I checked my watch once before shoving off. It was pitch dark out there on the rocks, but I could make out the luminous numbers on the waterproof watch. Ten-thirty. Across the little bay, the party was in full swing, with bouzouki music tinkling merrily away.
Now, out on the rocks in my wet suit, with the oxygen tanks strapped to my back and the little oilskin package containing my papers, money and weapons snapped on to my belt, I hesitated for a moment before dropping into the bay. I gritted my teeth and stepped off the edge into the cold dark waters.
There’s one nice thing about swim fins: you don’t have to use your arms at all to make good time. I was thanking Leon’s foresight in forcing the underwater gear on me; in that cold water, swimming with my caved-in rib cage would have hurt like hell. Now all I had to do was relax in the water and kick, keeping the head up and a weather eye out for the ship.
It came into view pretty quickly. There were a couple of lights on deck and, to my surprise, the aft section — the Forbidden City, including both Alexandra’s quarters and the old man’s — was brightly lit. I wondered at that; had Alexandra come back to the boat? I hadn’t seen any sign of her in town all evening.
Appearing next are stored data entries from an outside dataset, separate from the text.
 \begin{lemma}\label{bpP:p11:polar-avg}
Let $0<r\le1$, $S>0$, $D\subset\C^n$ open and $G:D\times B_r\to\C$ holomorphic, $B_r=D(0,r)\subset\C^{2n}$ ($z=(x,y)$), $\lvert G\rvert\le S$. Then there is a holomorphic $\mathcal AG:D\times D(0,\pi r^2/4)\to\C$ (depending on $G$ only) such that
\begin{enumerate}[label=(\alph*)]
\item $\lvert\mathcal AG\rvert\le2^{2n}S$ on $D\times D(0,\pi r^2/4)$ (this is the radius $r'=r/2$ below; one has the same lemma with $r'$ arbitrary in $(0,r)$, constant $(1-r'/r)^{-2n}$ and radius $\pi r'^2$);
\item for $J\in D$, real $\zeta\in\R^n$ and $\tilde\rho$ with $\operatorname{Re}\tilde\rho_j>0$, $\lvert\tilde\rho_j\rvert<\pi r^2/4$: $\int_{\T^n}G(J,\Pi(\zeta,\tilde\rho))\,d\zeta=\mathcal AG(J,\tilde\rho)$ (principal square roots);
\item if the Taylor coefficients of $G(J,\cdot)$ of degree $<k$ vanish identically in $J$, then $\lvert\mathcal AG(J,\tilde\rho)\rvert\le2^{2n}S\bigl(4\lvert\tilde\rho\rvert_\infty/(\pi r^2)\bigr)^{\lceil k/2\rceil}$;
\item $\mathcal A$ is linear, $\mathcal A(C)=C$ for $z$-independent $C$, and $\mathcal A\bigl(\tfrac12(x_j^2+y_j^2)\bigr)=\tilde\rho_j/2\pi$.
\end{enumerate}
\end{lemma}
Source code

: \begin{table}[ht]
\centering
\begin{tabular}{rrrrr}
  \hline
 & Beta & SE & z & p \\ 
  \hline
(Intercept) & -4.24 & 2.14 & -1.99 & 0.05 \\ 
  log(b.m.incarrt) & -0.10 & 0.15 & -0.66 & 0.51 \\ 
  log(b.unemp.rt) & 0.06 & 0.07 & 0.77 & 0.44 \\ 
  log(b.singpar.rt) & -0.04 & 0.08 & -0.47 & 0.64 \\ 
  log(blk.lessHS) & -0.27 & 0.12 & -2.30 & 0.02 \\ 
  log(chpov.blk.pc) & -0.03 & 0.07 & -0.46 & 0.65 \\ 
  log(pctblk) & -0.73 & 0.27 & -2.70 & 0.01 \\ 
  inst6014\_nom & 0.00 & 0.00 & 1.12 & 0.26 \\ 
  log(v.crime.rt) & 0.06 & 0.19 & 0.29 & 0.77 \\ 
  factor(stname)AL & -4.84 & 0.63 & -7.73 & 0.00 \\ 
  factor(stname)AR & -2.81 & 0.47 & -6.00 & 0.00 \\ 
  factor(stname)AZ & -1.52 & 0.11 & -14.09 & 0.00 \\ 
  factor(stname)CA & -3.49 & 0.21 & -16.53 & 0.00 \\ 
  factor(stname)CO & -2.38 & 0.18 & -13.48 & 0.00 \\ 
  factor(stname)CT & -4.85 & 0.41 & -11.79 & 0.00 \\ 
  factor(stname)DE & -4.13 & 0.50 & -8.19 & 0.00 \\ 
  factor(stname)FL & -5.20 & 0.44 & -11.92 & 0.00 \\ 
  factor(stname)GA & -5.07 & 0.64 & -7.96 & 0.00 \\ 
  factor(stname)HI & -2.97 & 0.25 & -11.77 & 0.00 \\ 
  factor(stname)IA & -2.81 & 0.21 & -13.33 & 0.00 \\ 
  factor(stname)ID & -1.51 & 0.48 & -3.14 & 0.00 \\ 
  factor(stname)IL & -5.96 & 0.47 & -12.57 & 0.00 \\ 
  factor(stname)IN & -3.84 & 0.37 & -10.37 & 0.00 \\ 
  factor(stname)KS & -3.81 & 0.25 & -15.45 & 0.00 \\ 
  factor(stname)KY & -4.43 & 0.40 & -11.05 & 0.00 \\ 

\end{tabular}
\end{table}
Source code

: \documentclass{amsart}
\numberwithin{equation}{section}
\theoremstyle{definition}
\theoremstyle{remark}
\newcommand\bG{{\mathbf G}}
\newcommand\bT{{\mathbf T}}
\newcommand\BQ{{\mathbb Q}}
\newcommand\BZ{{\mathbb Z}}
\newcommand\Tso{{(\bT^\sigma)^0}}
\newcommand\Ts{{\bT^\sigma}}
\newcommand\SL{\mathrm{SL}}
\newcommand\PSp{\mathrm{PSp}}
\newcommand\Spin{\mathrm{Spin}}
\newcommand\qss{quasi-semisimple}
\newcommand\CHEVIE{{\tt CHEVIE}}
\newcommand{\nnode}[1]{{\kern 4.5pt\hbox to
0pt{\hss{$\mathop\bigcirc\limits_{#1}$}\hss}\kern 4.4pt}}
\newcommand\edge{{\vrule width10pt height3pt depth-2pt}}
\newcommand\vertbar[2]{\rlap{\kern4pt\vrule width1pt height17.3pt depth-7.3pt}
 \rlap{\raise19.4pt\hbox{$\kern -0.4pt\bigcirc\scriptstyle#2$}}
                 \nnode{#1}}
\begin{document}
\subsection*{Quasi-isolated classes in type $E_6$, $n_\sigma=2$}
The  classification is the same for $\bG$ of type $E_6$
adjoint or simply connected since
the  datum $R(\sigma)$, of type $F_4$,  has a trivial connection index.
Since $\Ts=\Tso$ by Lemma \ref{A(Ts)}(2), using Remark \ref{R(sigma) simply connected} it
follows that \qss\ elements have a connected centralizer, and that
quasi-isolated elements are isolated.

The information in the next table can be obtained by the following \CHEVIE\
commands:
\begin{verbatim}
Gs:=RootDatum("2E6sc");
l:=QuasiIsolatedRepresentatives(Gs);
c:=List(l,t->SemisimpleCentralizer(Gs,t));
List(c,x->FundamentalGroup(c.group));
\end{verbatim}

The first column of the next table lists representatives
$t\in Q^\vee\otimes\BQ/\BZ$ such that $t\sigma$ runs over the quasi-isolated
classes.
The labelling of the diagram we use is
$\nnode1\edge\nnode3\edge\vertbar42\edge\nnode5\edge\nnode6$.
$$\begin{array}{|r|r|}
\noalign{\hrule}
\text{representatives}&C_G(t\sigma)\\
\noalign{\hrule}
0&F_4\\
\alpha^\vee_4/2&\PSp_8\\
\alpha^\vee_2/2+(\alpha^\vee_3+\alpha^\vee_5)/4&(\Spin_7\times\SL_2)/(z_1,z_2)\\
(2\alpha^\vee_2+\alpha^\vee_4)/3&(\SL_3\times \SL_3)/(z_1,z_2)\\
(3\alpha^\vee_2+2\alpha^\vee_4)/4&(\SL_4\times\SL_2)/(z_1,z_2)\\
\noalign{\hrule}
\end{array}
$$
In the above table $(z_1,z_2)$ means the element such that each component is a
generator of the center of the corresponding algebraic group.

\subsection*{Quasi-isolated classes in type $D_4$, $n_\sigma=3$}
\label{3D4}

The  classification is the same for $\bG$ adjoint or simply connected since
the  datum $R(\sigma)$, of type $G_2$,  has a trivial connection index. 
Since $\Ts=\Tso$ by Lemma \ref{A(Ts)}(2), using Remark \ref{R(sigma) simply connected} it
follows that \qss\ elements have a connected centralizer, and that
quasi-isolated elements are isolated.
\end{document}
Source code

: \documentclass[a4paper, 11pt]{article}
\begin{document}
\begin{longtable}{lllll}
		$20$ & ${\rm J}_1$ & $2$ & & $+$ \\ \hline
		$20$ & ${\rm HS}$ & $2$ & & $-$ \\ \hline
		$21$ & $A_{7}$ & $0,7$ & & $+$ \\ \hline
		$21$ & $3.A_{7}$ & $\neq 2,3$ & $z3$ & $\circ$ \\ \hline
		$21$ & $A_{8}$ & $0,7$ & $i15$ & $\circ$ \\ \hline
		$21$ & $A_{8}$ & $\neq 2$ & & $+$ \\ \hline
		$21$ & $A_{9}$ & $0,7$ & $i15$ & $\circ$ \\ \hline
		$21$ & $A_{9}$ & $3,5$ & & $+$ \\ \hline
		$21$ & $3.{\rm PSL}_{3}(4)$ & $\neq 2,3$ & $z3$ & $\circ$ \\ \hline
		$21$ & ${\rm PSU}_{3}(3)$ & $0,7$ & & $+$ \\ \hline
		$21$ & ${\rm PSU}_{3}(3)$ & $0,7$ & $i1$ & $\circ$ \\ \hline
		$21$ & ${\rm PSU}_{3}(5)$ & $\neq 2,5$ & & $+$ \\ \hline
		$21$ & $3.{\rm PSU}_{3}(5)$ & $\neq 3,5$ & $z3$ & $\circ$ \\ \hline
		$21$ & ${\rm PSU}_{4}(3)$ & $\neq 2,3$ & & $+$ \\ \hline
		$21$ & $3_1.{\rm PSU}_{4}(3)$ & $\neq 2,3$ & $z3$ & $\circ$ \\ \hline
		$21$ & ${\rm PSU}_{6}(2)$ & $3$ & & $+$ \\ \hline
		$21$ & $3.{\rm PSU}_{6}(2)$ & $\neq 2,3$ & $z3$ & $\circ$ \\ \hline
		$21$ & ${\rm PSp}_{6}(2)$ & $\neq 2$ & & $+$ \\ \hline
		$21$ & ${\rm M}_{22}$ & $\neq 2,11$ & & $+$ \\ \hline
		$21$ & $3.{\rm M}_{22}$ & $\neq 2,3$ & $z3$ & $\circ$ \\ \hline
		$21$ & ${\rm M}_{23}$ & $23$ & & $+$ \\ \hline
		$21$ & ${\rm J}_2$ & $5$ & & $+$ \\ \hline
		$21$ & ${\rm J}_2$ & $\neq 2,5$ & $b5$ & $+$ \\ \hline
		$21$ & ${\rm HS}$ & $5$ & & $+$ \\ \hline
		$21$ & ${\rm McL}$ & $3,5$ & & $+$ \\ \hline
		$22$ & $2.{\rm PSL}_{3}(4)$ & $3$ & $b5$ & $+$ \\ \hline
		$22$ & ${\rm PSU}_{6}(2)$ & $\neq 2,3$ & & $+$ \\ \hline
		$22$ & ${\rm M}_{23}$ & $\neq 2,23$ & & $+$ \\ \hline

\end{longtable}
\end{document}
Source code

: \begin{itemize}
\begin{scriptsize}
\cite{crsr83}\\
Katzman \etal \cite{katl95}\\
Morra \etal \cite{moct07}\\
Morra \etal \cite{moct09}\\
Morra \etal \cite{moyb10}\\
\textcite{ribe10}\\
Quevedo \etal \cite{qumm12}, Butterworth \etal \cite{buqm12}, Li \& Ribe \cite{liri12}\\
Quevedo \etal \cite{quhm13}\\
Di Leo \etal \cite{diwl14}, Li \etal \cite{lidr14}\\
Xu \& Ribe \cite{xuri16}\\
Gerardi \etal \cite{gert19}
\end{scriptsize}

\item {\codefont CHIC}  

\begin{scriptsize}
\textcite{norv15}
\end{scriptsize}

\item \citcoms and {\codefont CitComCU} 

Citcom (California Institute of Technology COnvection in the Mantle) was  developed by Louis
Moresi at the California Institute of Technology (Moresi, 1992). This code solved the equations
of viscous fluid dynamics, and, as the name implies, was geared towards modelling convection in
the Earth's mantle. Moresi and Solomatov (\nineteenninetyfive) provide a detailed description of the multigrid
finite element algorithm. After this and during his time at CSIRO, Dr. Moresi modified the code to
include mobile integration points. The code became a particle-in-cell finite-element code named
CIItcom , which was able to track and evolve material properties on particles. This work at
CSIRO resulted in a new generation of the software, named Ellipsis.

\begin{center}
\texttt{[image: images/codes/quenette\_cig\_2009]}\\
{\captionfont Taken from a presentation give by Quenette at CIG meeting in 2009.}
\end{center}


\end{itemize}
I noticed a skiff tied up below the starboard rail. I filed that information away and decided to swim around the Vulcan and come up the other side.
Clearing the water without a splash and a lot of noisy dripping was a problem, right up to the moment when someone in the skeleton crew left aboard turned on a portable radio and picked up a loud Athens station. Then, just as I was sticking my head over the side, somebody forward yelled for the guy to turn it off.
I froze. The radio went down, but the owner let fly a string of Greek curses at the intruder in the dialect of the Piraeus waterfront. I slowly stuck my head up over the rail. The guy had his back to me, no more than three feet away. I waited until the deck creaked again and used the covering sound to slip up over the side. He never knew what hit him. I gave him a nice karate chop on the side of the neck. I eased him to the deck quietly.
Going below was trickier; it meant opening and closing doors. I slipped into the galley area, dark and unoccupied now, and found the ladder leading down to the next deck. It was ornamental hardwoods all the way; every tiptoed step made its own creak, and I was fully expecting to run into trouble the moment I entered that elegant hallway with the pictures and the tapestries.
Instead I found the area unguarded, but there were still those lights down the way, in the saloon area. I slipped into the unoccupied guard booth — the one with the Alhambra filigree work and the priest’s chair inside it — and shucked the oxygen tank and the flippers. Barefoot, I’d make a lot less noise. And I wrapped the three weapons I carry virtually everywhere and stowed them in their proper places: Wilhelmina in a holster inside the wet suit, Hugo up one sleeve, Pierre down near my crotch. I zipped everything up about halfway. Then I stepped cautiously out into the hall.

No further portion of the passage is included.